Reviewed by Sweta | Updated on Aug 05, 2022



Benchmark is a standard used for comparison. In financial markets, the indexes are the benchmarks against which the performance of individual securities is compared. Thus, a benchmark is a standard against which one can measure the performance of a security, mutual fund, or investment manager.

Understanding Benchmark

When evaluating the performance of any investment, it is imperative to compare it against an appropriate benchmark. Generally, the stock and bond indexes are used for this purpose. The BSE (Bombay Stock Exchange) index and CNX Nifty are the broad benchmark indices referred to in India.

The benchmark indices help in measuring broad market performance. Benchmark indices may be created across different asset classes and sectors, such as bond index and the auto sector index.

Factors to Consider

  1. In the equity market, the large-cap, mid-cap, and small-cap stocks are represented by different indices.

  2. Benchmark indices help investors in aligning their investment decisions with the index. For example, a risk-averse investor may choose the large-cap index.
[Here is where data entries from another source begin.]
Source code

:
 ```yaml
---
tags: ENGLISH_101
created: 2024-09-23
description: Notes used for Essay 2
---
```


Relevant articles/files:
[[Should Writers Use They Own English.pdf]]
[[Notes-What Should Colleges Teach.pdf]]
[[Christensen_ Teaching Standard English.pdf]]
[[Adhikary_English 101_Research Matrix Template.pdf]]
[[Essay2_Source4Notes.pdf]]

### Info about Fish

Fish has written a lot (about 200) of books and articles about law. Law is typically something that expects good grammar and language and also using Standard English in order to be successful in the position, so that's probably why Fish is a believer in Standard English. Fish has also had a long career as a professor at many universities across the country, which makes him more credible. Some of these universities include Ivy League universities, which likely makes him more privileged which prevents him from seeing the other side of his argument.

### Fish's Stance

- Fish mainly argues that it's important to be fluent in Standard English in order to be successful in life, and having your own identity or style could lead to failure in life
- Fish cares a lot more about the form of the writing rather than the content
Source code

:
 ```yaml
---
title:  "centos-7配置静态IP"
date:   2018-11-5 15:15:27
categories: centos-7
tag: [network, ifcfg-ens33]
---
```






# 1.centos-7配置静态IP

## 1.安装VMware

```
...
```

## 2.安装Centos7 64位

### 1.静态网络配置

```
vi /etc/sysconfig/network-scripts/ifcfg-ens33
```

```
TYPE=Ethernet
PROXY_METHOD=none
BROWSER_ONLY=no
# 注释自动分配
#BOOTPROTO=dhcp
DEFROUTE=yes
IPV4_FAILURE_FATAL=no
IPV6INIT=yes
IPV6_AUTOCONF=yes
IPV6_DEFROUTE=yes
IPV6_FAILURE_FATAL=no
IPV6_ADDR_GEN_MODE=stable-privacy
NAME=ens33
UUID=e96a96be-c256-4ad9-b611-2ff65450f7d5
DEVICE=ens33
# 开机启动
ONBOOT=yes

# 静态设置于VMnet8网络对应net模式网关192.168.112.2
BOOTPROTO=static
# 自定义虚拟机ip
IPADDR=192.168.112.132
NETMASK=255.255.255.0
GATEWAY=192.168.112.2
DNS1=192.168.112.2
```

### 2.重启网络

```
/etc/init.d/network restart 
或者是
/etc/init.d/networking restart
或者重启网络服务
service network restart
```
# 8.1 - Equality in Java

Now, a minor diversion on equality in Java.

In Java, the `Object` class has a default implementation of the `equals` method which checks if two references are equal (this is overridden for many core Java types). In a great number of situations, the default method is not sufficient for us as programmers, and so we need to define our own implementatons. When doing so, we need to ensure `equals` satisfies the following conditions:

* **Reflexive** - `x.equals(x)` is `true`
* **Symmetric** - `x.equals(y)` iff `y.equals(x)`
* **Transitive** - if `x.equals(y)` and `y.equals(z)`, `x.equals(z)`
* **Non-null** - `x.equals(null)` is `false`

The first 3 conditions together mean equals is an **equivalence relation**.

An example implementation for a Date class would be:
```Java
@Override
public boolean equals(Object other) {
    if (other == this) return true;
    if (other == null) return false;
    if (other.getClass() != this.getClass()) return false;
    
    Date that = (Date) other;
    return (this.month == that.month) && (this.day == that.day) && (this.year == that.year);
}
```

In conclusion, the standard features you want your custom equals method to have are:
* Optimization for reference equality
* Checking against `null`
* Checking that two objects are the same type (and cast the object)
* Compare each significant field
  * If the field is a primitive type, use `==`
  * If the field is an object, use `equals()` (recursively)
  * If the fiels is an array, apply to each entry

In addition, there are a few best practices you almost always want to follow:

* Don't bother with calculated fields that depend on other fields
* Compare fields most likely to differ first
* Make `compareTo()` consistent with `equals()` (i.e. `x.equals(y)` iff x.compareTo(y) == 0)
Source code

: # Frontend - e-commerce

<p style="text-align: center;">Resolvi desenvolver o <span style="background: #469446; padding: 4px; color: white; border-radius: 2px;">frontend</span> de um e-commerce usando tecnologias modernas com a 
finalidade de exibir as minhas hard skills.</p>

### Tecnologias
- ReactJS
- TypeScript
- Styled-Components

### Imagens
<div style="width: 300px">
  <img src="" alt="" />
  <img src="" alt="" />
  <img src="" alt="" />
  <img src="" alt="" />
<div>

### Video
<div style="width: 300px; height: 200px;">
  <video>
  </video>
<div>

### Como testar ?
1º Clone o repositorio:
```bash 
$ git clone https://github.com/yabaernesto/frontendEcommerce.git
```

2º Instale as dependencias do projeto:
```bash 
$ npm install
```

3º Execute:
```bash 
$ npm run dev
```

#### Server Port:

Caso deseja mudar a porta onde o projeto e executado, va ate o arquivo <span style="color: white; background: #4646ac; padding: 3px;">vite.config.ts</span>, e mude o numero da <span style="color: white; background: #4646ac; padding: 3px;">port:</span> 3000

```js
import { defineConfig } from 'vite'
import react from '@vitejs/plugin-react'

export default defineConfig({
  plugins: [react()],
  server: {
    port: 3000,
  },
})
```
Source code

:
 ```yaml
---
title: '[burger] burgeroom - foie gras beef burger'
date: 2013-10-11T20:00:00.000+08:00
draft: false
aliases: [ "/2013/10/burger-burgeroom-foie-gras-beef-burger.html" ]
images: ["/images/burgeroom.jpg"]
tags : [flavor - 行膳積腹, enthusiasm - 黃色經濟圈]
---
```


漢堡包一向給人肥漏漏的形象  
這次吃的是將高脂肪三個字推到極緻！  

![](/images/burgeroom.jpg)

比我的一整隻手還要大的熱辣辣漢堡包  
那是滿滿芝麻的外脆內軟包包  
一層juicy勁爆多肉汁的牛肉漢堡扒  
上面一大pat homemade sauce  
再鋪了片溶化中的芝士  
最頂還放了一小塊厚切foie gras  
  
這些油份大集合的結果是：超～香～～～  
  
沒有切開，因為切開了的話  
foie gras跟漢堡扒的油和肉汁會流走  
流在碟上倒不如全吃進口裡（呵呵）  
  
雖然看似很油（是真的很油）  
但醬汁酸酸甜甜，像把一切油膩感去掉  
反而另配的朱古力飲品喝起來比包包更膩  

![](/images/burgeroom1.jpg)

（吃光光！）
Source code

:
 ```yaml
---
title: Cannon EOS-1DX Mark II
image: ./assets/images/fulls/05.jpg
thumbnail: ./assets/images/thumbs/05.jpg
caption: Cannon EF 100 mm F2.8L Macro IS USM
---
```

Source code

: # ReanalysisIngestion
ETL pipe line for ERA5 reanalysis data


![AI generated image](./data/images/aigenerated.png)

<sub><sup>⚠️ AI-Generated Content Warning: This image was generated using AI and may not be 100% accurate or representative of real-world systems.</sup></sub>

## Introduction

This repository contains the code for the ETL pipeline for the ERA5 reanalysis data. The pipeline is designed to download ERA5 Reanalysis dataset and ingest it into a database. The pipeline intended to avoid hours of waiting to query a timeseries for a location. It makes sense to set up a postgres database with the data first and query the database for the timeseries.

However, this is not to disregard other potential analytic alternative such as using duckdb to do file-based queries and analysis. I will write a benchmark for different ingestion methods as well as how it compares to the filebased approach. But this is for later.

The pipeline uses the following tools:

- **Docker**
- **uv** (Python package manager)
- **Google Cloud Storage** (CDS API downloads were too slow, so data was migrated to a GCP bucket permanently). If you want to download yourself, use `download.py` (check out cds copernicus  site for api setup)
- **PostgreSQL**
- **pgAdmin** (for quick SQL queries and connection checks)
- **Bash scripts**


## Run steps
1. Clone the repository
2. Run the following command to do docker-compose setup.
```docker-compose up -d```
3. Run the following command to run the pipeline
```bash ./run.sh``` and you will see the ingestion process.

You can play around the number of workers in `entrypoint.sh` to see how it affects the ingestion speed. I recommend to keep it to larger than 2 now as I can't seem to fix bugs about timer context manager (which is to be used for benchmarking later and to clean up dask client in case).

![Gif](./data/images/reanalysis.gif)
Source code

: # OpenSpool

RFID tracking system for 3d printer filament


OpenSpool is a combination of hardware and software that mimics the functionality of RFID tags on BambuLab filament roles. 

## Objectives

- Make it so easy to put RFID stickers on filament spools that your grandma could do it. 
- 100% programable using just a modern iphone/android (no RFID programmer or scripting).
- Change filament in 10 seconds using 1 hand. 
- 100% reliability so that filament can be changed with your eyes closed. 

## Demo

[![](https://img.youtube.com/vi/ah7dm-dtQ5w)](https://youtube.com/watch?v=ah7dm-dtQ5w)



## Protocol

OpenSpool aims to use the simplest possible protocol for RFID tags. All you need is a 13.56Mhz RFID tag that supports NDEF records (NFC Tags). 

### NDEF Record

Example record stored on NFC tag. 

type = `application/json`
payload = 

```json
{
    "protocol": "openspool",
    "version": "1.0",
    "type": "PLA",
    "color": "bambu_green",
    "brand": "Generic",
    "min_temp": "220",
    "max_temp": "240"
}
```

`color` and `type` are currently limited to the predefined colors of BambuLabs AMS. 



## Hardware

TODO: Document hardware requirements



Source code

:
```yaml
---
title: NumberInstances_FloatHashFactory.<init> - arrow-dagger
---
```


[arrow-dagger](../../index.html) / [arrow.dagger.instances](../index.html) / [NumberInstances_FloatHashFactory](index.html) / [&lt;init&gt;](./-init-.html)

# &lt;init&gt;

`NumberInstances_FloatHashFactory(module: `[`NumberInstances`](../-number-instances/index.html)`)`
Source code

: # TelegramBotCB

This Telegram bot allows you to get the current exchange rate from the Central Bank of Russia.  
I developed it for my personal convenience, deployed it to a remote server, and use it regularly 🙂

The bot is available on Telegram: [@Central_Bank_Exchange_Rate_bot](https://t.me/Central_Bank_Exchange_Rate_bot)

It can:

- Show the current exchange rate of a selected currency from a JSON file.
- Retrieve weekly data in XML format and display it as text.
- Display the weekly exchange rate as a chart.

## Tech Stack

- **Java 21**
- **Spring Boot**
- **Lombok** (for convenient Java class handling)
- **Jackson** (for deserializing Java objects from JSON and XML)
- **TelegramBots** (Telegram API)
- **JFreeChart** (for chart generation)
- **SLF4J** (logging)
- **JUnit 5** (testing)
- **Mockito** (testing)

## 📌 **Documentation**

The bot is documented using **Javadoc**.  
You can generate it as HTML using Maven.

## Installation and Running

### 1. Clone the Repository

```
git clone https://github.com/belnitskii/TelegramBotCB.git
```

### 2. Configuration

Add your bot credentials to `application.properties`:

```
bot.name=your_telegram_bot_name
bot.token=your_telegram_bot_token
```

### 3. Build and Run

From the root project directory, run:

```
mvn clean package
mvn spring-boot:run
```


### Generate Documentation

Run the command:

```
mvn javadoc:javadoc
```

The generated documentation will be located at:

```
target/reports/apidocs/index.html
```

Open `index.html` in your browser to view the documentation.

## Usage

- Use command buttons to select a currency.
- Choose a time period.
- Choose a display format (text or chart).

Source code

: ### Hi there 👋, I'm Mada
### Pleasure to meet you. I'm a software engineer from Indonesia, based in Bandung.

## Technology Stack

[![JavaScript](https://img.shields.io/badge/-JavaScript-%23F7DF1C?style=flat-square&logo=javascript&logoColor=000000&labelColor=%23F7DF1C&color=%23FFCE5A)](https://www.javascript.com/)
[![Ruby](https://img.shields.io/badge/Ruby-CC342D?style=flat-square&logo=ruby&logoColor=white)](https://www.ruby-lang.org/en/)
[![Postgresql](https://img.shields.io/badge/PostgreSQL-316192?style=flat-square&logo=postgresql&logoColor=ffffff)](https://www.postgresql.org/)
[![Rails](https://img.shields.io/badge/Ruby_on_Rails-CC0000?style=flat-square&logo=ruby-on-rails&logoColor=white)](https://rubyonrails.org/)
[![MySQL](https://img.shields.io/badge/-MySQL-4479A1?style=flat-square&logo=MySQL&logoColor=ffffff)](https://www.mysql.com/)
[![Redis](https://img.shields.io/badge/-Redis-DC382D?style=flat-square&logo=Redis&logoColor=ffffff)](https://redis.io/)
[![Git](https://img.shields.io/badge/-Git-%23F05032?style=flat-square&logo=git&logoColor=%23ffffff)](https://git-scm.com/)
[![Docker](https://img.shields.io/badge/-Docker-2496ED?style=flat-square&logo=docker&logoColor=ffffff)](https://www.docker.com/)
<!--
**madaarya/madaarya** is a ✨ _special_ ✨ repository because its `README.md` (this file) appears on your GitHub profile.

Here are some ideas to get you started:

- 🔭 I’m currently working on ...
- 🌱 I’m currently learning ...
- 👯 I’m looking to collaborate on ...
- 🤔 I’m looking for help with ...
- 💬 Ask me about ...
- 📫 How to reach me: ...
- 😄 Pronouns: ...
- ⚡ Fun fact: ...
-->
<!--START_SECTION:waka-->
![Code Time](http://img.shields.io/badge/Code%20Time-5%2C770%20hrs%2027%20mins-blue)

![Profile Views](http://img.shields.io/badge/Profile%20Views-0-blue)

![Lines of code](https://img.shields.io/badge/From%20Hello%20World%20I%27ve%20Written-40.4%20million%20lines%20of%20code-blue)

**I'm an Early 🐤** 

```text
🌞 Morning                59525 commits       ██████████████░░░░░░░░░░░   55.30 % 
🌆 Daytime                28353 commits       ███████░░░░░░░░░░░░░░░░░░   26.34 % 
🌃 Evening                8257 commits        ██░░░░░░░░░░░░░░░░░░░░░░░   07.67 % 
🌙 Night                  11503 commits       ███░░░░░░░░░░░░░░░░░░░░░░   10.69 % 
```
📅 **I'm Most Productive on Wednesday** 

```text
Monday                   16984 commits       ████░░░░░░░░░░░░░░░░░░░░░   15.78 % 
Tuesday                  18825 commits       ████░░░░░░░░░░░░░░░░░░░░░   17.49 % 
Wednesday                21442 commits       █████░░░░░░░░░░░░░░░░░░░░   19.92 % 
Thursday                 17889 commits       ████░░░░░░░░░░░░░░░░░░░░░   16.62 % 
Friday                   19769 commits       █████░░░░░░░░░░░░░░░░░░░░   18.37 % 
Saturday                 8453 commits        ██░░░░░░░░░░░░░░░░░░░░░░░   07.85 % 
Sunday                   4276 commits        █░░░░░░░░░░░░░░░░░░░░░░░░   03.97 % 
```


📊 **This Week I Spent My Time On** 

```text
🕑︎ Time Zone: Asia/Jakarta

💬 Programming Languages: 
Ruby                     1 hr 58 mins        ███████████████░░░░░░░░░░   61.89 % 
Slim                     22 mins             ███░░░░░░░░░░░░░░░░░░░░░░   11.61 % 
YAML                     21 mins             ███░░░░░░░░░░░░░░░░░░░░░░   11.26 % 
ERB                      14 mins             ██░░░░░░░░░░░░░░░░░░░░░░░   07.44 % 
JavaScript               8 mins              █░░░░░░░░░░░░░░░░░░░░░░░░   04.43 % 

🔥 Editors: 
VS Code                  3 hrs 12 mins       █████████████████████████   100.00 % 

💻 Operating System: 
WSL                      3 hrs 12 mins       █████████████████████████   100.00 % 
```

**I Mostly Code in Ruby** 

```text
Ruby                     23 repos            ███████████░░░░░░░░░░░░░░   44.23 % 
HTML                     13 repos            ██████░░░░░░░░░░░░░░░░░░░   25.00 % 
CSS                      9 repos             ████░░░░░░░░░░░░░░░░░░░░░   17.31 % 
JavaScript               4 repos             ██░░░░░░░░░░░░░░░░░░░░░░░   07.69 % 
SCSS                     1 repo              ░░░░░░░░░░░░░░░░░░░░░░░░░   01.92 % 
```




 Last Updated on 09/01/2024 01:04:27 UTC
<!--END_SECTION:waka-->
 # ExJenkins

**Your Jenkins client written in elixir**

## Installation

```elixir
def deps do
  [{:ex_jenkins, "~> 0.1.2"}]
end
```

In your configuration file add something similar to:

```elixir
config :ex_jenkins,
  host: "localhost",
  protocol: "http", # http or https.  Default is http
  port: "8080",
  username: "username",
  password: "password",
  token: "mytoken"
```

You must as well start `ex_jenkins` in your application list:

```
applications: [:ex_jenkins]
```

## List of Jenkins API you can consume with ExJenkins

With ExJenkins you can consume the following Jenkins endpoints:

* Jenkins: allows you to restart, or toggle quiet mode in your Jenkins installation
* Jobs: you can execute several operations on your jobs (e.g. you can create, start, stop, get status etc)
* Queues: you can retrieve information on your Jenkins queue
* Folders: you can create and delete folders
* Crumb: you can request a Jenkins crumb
  3. An investor can also strategize the portfolio based on index stocks.

  4. Identifying and setting a benchmark can be an important aspect of investing for individual investors.

  5. In addition to traditional benchmarks representing broad market characteristics, such as large-cap index, mid-cap index, small-cap index, growth, and value, investors can also find indexes based on fundamental characteristics, sectors, dividends, market trends, and much more.

  6. When seeking investment benchmarks, an investor should also consider risk. An investor's benchmark should reflect the amount of risk he or she is willing to take.